[Dataset entries]

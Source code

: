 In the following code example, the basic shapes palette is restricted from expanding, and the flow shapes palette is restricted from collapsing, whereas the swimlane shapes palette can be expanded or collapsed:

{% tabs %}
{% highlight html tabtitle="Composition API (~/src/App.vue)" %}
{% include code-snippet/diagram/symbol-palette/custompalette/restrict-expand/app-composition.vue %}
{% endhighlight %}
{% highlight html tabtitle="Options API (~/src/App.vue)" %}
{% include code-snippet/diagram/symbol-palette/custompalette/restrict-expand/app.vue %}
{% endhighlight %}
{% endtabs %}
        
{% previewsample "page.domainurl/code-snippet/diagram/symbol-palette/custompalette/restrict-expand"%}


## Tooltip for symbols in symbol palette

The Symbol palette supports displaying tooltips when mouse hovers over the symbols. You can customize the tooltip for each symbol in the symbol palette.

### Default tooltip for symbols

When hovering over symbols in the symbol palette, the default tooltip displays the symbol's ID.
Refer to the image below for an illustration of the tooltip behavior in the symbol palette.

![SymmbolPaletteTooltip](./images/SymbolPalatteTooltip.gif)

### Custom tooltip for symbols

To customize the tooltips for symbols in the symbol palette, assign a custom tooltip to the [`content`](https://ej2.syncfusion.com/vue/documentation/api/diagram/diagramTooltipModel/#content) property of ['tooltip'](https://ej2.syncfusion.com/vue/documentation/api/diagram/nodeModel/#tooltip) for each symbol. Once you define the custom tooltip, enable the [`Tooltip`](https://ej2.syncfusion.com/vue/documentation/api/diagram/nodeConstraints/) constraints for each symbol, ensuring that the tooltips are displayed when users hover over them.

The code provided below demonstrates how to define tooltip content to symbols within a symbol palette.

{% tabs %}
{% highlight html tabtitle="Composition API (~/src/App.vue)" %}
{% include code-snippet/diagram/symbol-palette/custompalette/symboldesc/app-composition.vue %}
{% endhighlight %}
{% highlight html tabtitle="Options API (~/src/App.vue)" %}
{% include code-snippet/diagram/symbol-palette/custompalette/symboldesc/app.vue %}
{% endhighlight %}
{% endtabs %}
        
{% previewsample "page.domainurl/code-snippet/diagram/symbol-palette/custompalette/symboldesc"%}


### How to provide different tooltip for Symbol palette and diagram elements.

*WHAT IS BEING ASKED*: Set down only these lines, exactly: the one containing "To customize the" and each line after it through the end of the entries above.

*TASK RESULT*:
To customize the tooltips for symbols in the symbol palette, assign a custom tooltip to the [`content`](https://ej2.syncfusion.com/vue/documentation/api/diagram/diagramTooltipModel/#content) property of ['tooltip'](https://ej2.syncfusion.com/vue/documentation/api/diagram/nodeModel/#tooltip) for each symbol. Once you define the custom tooltip, enable the [`Tooltip`](https://ej2.syncfusion.com/vue/documentation/api/diagram/nodeConstraints/) constraints for each symbol, ensuring that the tooltips are displayed when users hover over them.

The code provided below demonstrates how to define tooltip content to symbols within a symbol palette.

{% tabs %}
{% highlight html tabtitle="Composition API (~/src/App.vue)" %}
{% include code-snippet/diagram/symbol-palette/custompalette/symboldesc/app-composition.vue %}
{% endhighlight %}
{% highlight html tabtitle="Options API (~/src/App.vue)" %}
{% include code-snippet/diagram/symbol-palette/custompalette/symboldesc/app.vue %}
{% endhighlight %}
{% endtabs %}
        
{% previewsample "page.domainurl/code-snippet/diagram/symbol-palette/custompalette/symboldesc"%}


### How to provide different tooltip for Symbol palette and diagram elements.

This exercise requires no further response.